Come funzionava questa esportazione in un sistema economico diverso dal capitalismo, dove tutta l’economia, dalle industrie, all’agricoltura, ai supermercati, era controllata e ideologizzata dal Partito-Stato? Lo abbiamo chiesto a Enzo Reda, direttore commerciale della EDIS - Torino dal 1983 in poi.
Enzo Reda, se la ricorda la raccolta “Oto moto”?
<Sì, avevamo contatti con la ex Jugoslavia - ci risponde Reda, che, come saprà chi legge il nostro blog, è anche un apprezzatissimo artista e un grande esperto di enogastronomia -. Io però nel 1979 non c'ero ancora. Kras non mi dice niente, però il Dr. Vizzotto di casini commerciali ne ha combinati tanti, almeno fino al mio arrivo.>
La Jugoslavia di Tito non era un partner commerciale ideale vista la sua politica.
<Noi avevamo un mediatore che qualche piccolo affare lo mise in piedi.>
Una curiosità gliela posso far vedere io: album Jez calciatori Jugoslavia 1974-75, fatto in collaborazione con la EDIS Torino, anche la grafica è quella dell’EDIS 1969-70.
<Con Milos Marinkovic (un nome che compare nell’ultima pagina dell’album. Ndr) ho poi lavorato anch'io negli anni ottanta.>
Ah... notizia interessante. Beh sarebbe bello capire come si potesse costruire un’attività commerciale privata con il regime di Tito.
<Avevamo delle garanzie bancarie affidabili, sono sempre stati solvibili, certo non erano cifre da capogiro...>
Cioè? Vi appoggiavate a banche private? Certo, ma i controlli? Non c’erano? Agivate in regime di concorrenza?
<Le forniture partivano soltanto quando il denaro era depositato sulle nostre banche, che avevano accordi con le loro.>
Quindi loro a Belgrado compravano i vostri prodotti. Da alcuni anni però si parla molto delle foibe. Quando lei fece l’accordo per la EDIS con la Jugoslavia sapeva di quei fatti tragici? Dell’esodo degli istriani?
<Negli anni ottanta non c'erano ancora le problematiche che vennero alla luce soprattutto dopo la caduta del muro di Berlino e il collasso dell'Unione Sovietica e del blocco di Berlino. Io mi recai per lavoro in Albania nel 1992 e vidi soltanto mini bunker dappertutto, tanta gente per strada e pochi camion Dodge che gli americani avevano dato ai cinesi e questi avevano sdoganato ai poveri albanesi. Anche pagando non si trovava niente, la migrazione di massa si verificò poco dopo.>
C’è un aneddoto su Tito che ci può raccontare?
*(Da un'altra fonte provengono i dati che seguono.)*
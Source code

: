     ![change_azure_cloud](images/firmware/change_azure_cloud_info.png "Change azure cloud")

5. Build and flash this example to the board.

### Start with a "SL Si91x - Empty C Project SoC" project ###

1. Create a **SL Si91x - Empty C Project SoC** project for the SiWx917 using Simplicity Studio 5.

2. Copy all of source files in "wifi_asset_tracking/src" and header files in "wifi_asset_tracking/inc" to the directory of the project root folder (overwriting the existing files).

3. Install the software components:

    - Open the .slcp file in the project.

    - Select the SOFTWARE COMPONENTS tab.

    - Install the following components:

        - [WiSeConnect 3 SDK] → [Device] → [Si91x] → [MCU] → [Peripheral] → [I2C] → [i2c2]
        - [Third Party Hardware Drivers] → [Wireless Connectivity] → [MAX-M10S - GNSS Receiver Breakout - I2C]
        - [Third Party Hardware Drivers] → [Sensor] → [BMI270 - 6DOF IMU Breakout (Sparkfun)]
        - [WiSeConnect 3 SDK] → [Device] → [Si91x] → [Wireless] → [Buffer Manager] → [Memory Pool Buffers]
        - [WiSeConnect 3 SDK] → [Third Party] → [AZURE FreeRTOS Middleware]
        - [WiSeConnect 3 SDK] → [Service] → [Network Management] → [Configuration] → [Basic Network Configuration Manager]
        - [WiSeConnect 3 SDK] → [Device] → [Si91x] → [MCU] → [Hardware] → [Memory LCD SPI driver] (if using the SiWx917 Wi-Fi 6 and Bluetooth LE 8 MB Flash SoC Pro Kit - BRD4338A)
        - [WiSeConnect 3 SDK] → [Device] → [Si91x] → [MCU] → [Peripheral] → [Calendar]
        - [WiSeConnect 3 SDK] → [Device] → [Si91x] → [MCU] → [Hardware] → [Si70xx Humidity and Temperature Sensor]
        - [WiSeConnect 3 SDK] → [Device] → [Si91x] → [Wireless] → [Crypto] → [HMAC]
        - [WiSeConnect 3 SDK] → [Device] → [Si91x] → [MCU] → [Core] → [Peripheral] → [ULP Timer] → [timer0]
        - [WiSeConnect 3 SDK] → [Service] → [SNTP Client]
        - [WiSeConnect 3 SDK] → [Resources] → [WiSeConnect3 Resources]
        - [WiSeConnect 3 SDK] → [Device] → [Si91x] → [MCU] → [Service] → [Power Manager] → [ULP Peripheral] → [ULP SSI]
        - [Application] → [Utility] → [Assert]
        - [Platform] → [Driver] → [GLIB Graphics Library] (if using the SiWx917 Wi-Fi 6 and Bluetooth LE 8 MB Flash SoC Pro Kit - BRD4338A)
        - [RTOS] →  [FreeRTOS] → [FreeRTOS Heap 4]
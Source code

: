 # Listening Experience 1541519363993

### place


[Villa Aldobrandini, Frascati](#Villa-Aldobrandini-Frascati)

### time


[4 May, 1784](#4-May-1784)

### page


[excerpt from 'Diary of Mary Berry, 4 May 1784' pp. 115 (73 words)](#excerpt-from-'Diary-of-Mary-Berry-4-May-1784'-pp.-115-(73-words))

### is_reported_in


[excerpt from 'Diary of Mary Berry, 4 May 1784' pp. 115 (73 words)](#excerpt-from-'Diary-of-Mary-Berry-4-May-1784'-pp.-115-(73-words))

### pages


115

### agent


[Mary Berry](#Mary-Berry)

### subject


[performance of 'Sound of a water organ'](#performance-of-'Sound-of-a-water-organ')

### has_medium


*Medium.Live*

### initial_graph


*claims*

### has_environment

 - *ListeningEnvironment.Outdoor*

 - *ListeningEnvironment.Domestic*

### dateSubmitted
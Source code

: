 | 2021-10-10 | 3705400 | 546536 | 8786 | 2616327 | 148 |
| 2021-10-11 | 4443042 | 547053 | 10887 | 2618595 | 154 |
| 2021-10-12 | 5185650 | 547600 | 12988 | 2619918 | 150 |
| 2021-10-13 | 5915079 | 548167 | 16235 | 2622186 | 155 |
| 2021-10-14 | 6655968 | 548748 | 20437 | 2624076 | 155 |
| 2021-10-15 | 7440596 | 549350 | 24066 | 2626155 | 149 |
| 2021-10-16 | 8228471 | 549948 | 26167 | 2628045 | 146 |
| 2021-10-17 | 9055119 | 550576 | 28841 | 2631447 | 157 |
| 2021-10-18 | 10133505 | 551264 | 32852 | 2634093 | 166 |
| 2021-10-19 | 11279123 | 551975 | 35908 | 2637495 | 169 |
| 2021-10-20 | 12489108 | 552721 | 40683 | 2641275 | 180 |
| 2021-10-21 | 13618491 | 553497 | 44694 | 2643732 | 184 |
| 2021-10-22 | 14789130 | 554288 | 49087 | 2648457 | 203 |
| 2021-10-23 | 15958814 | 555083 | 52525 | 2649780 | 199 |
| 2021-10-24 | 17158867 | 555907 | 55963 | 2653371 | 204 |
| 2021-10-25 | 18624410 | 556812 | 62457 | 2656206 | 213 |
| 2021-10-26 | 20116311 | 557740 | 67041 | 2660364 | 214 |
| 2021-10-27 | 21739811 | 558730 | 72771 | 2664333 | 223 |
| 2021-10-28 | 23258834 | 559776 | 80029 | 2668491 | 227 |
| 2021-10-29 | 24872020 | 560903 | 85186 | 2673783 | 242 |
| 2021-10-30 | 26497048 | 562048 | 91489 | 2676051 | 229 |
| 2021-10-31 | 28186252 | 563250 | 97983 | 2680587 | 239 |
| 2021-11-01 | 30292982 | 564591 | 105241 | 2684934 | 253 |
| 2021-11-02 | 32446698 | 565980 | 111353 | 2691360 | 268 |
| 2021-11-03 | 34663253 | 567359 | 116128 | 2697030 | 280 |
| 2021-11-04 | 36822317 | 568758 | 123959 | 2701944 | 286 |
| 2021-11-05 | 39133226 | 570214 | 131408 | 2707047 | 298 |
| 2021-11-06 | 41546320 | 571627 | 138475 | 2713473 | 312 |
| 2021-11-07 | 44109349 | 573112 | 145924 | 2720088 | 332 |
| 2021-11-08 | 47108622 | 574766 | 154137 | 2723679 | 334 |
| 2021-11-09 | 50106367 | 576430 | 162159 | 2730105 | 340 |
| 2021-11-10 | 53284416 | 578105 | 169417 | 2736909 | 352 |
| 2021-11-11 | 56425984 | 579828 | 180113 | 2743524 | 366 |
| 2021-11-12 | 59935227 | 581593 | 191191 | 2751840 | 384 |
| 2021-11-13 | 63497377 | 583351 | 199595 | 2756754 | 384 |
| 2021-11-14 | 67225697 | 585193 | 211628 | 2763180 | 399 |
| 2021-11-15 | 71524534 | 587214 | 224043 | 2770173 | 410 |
<Posso solo dirle che avevo un intermediario di Zagabria, che aveva rapporti con il governo e la Dinamo. E che trattavamo piccole quantità che venivano pagate su banche italiane con valuta nostra.>
Quel Milos Marinkovic di cui mi parlava?
<Avevo poi un altro intermediario jugoslavo a Trieste, era una persona coltissima che insegnava sanscrito. Andai a trovarlo un paio di volte ma non riuscii a combinare nulla di costruttivo. Sì, l’altro era Marinkovich.>
Ha letto il libro di Charles Levinson “Vodka-cola”, sull’impero di aziende del PCI di Berlinguer che lavoravano per i paesi dell’est? Pensa che la EDIS potesse far parte di quell’ambiente politico-economico?
<La Edis di politico non aveva proprio nulla e in quegli anni nessuno, che io sappia, ebbe l'iniziativa di informarsi sui nostri piccoli affari con la Jugoslavia: tutto era fatto alla luce del sole (noi in fondo si contava poco o nulla). In quegli anni esportammo una fornitura in un paese arabo (non ricordo quale) che ci pagò con una partita di ottimo tè che rivendemmo in Italia.>
Infatti la EDIS non figura nell’elenco di aziende di Berlinguer pubblicato dal giornale OP di Mino Pecorelli.